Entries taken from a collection

=== Begin Enclosure ===

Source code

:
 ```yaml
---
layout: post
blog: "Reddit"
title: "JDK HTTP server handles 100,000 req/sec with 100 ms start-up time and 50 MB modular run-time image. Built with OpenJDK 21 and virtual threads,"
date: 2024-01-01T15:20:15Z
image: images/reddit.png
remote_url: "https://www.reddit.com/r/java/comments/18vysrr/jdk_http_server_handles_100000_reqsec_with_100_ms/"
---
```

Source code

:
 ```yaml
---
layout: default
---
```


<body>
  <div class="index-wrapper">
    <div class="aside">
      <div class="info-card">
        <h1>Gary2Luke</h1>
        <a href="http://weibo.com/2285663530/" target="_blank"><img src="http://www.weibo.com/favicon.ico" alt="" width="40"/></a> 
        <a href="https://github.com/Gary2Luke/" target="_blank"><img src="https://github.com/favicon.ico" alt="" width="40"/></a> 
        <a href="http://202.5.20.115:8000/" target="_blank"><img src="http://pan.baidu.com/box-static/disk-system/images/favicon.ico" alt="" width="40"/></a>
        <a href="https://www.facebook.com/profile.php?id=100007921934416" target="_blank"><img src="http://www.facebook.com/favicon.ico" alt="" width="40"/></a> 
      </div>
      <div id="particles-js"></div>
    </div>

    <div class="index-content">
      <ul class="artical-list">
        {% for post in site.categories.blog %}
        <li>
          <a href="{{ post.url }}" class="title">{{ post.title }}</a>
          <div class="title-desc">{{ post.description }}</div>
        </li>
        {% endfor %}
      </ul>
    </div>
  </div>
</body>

=== End Enclosure ===

EXERCISE: Word-for-word copies of all the records are required.

ANSWER AREA:
Source code

:
 ```yaml
---
layout: post
blog: "Reddit"
title: "JDK HTTP server handles 100,000 req/sec with 100 ms start-up time and 50 MB modular run-time image. Built with OpenJDK 21 and virtual threads,"
date: 2024-01-01T15:20:15Z
image: images/reddit.png
remote_url: "https://www.reddit.com/r/java/comments/18vysrr/jdk_http_server_handles_100000_reqsec_with_100_ms/"
---
```

Source code

:
 ```yaml
---
layout: default
---
```


<body>
  <div class="index-wrapper">
    <div class="aside">
      <div class="info-card">
        <h1>Gary2Luke</h1>
        <a href="http://weibo.com/2285663530/" target="_blank"><img src="http://www.weibo.com/favicon.ico" alt="" width="40"/></a> 
        <a href="https://github.com/Gary2Luke/" target="_blank"><img src="https://github.com/favicon.ico" alt="" width="40"/></a> 
        <a href="http://202.5.20.115:8000/" target="_blank"><img src="http://pan.baidu.com/box-static/disk-system/images/favicon.ico" alt="" width="40"/></a>
        <a href="https://www.facebook.com/profile.php?id=100007921934416" target="_blank"><img src="http://www.facebook.com/favicon.ico" alt="" width="40"/></a> 
      </div>
      <div id="particles-js"></div>
    </div>

    <div class="index-content">
      <ul class="artical-list">
        {% for post in site.categories.blog %}
        <li>
          <a href="{{ post.url }}" class="title">{{ post.title }}</a>
          <div class="title-desc">{{ post.description }}</div>
        </li>
        {% endfor %}
      </ul>
    </div>
  </div>
</body>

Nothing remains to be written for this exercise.